Your objective in this notebook is to perform a statistical test on both recorded metrics to see if there is a statistical difference between the two groups.

In [1]:
# import packages

import numpy as np
import pandas as pd
import scipy.stats as stats
from statsmodels.stats import proportion as proptests

import matplotlib.pyplot as plt
%matplotlib inline
%config Completer.use_jedi = False

In [2]:
# import data

data = pd.read_csv('data/statistical_significance_data.csv')
data.head(5)

Unnamed: 0,condition,click
0,1,0
1,0,0
2,0,0
3,1,1
4,1,0


In [3]:
data.info()

<class 'pandas.core.frame.DataFrame'>
RangeIndex: 999 entries, 0 to 998
Data columns (total 2 columns):
 #   Column     Non-Null Count  Dtype
---  ------     --------------  -----
 0   condition  999 non-null    int64
 1   click      999 non-null    int64
dtypes: int64(2)
memory usage: 15.7 KB


In [4]:
data.describe() # condition looks quite balanced <-- mean of 0.508509

Unnamed: 0,condition,click
count,999.0,999.0
mean,0.508509,0.096096
std,0.500178,0.294871
min,0.0,0.0
25%,0.0,0.0
50%,1.0,0.0
75%,1.0,0.0
max,1.0,1.0


In the dataset, the 'condition' column takes a 0 for the control group, and 1 for the experimental group. The 'click' column takes a values of 0 for no click, and 1 for a click.

## Checking the Invariant Metric

First of all, we should check that the number of visitors assigned to each group is similar. It's important to check the invariant metrics as a prerequisite so that our inferences on the evaluation metrics are founded on solid ground. If we find that the two groups are imbalanced on the invariant metric, then this will require us to look carefully at how the visitors were split so that any sources of bias are accounted for. It's possible that a statistically significant difference in an invariant metric will require us to revise random assignment procedures and re-do data collection.

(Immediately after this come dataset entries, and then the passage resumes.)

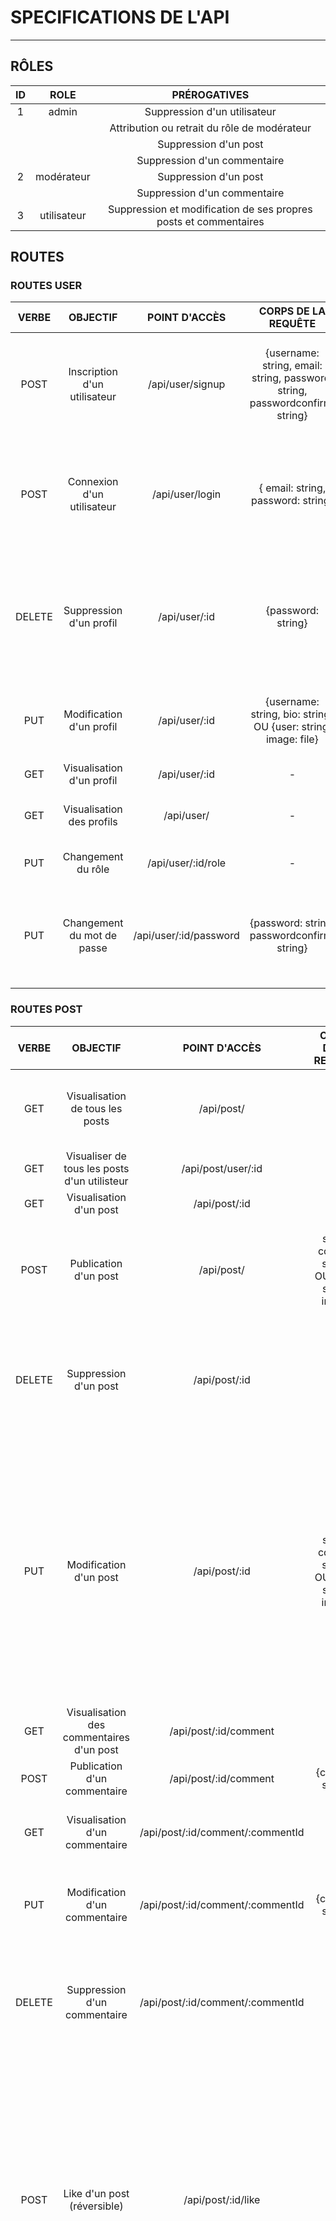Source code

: # SPECIFICATIONS DE L'API #
***

## RÔLES ##
| ID | ROLE | PRÉROGATIVES |
|:---:|:---:|:---:|
| 1 | admin | Suppression d'un   utilisateur |
|  |  | Attribution ou retrait du rôle de modérateur  |
|  |  | Suppression d'un post |
|  |  | Suppression d'un commentaire |
| 2 | modérateur | Suppression d'un post |
|  |  | Suppression d'un commentaire |
| 3 | utilisateur | Suppression et   modification de ses propres posts et commentaires |

## ROUTES ##

### ROUTES USER ###
| VERBE | OBJECTIF | POINT D'ACCÈS | CORPS DE LA   REQUÊTE | REPONSE | FONCTIONNALITÉS |
|:---:|:---:|:---:|:---:|:---:|:---:|
| POST | Inscription   d'un utilisateur | /api/user/signup | {username:   string, email: string, password: string, passwordconfirm: string} | {message:   string} | Hachage   du mot de passe de l'utilisateur et ajout de l'utilisateur à la base de   données. Confirmation du mot de passe choisi par l'utilisateur. |
| POST | Connexion   d'un utilisateur | /api/user/login | {   email: string, password: string} | {userId:   number, role: string, token: string} | Vérification   des informations d'identification de l'utilisateur, renvoie l'id de   l'utilisateur, son role et un token signé qui contient également l'id et le   role. |
| DELETE | Suppression   d'un profil | /api/user/:id | {password:   string} | {message:   string} | Supprime   l'utilisateur avec l'id fourni. L'admin peut supprimer un utilisateur. Un   utilisateur peut supprimer son profil à condition de renseigner son mot de   passe. |
| PUT | Modification   d'un profil | /api/user/:id | {username:   string, bio: string} OU {user:   string, image: file} | {message:   string} | L'utilisateur   peut modifier sa bio et son username uniquement, ou également changer son   image de profil. |
| GET | Visualisation   d'un profil | /api/user/:id | - | user | Renvoie   l'utilisateur avec l'id fourni. |
| GET | Visualisation   des profils | /api/user/ | - | Tableau   d'users | Renvoie   un tableau contenant tous les utilisateurs de la base de données |
| PUT | Changement   du rôle | /api/user/:id/role | - | {message:   string} | Modifie   le role (id) de l'utilisateur avec l'id fourni. |
| PUT | Changement   du mot de passe | /api/user/:id/password | {password:   string, passwordconfirm: string} | {message:   string} | Modifie   le mot de passe de l'utilisateur. Le nouveau mot de passe est haché avant   d'être enregistré dans la base de données |


### ROUTES POST ###
| VERBE | OBJECTIF | POINT D'ACCÈS | CORPS DE LA   REQUÊTE | REPONSE | FONCTIONNALITÉS |
|:---:|:---:|:---:|:---:|:---:|:---:|
| GET | Visualisation   de tous les posts | /api/post/ | - | Tableau   de posts | Renvoie   un tableau contenant tous les posts présents dans la base de donnée, triés du   plus récent au plus ancien. |
| GET | Visualiser   de tous les posts d'un utilisteur | /api/post/user/:id | - | Tableau   de posts | Renvoie   les posts de l'utilisateur avec l'id fourni. |
| GET | Visualisation   d'un post | /api/post/:id | - | post | Renvoie   le post avec l'id fourni. |
| POST | Publication   d'un post | /api/post/ | {title:   string, content: string} OU   {post: string, image: file} | {message:   string} | L'utilisateur   peut créer un post avec ou sans image. |
| DELETE | Suppression   d'un post | /api/post/:id | - | {message:   string} | Un   utilisateur peut supprimer ses propres posts. Les utilisateurs authentifiés   comme admin ou modérateur peuvent supprimer tous les posts. |
| PUT | Modification   d'un post | /api/post/:id | {title:   string, content: string} OU   {post: string, image: file} | {message:   string} | L'utilisateur   peut modifier son propre post selon 4 scénarios. 1. Le post d'origine n'avait   pas d'image et l'utilisateur ajoute une image en modifiant son post. 2. le   post d'origine n'avait pas d'image et l'utilisateur n'en ajoute pas. 3. Le   post d'origine avait une image et l'utilisateur la modifie. 4. Le post   d'origine avait une image et l'utilisateur ne modifie que le contenu. |
| GET | Visualisation   des commentaires d'un post | /api/post/:id/comment | - | Tableau   de comments | Renvoie   les commenaire du post avec l'id fourni. |
| POST | Publication   d'un commentaire | /api/post/:id/comment | {content:   string} | {message:   string} | Ajoute   un commentaire au post avec l'id fourni. |
| GET | Visualisation   d'un commentaire | /api/post/:id/comment/:commentId | - | comment | Renvoie   le commentaire avec le commentid fourni correspondant au post avec l'id   fourni. |
| PUT | Modification   d'un commentaire | /api/post/:id/comment/:commentId | {content:   string} | {message:   string} | Modifie   le contenu du commentaire avec le commentid fourni, correspondant au post   avec l'id fourni. |
| DELETE | Suppression   d'un commentaire | /api/post/:id/comment/:commentId | - | {message:   string} | Un   utilisateur peut supprimer ses propres commentaires. Un utilisateur avec le   rôle d'admin ou de modérateur peut supprimer tous les commentaires. |
| POST | Like   d'un post (réversible) | /api/post/:id/like | - | {message:   string} | Vérifie   que l'utilisateur n'a pas déjà liké le post. Si NON, ajout d'une entrée (user_id + post_id) est ajouté dans la   table like,  comptage du nombre de like   correspondant au post_id et mise à jour du nombre de likes du post. Si OUI, suppression de la ligne   (user_id + post_id) de la table like,    comptage du nombre de like correspondant au post_id et mise à jour du   nombre de likes du post. |
| POST | Like   d'un commentaire (réversible) | /api/post/comment/:id/like | - | {message:   string} | Vérifie   que l'utilisateur n'a pas déjà liké le commentaire. Si   NON, ajout d'une entrée (user_id + comment_id) est   ajouté dans la table like,  comptage du   nombre de like correspondant au comment_id et mise à jour du nombre de likes   du commentaire. Si OUI,   suppression de la ligne (user_id + comment_id) de la table like,  comptage du nombre de like correspondant au   comment_id et mise à jour du nombre de likes du commentaire. |

## STRUCTURE DE LA BASE DE DONNÉES ##

### TABLE USER ###

### TABLE POST ###

### TABLE ROLE ###

### TABLE COMMENT ###

### TABLE LIKE ###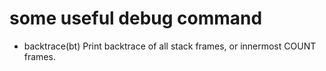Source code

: # some useful debug command

- backtrace(bt)
    Print backtrace of all stack frames, or innermost COUNT frames.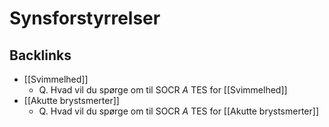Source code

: # Synsforstyrrelser
## Backlinks
* [[Svimmelhed]]
	* Q. Hvad vil du spørge om til SOCR *A* TES for [[Svimmelhed]] 
* [[Akutte brystsmerter]]
	* Q. Hvad vil du spørge om til SOCR *A* TES for [[Akutte brystsmerter]] 

<!-- #anki/tag/med/Ophthalmology #anki/deck/Medicine -->

<!-- {BearID:0BE59D0E-1AF2-4137-9531-24E9C86F4377-62757-00006F68DAA1D590} -->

In this case, we want to do a two-sided hypothesis test on the proportion of visitors assigned to one of our conditions. Choosing the control or the experimental condition doesn't matter: you'll get the same result either way. Feel free to use whatever method you'd like: we'll highlight two main avenues below.

If you want to take a simulation-based approach, you can simulate the number of visitors that would be assigned to each group for the number of total observations, assuming that we have an expected 50/50 split. Do this many times (200 000 repetitions should provide a good speed-variability balance in this case) and then see in how many simulated cases we get as extreme or more extreme a deviation from 50/50 that we actually observed. Don't forget that, since we have a two-sided test, an extreme case also includes values on the opposite side of 50/50. (e.g. Since simulated outcomes of .48 and lower are considered as being more extreme than an actual observation of 0.48, so too will simulated outcomes of .52 and higher.) The proportion of flagged simulation outcomes gives us a p-value on which to assess our observed proportion. We hope to see a larger p-value, insufficient evidence to reject the null hypothesis.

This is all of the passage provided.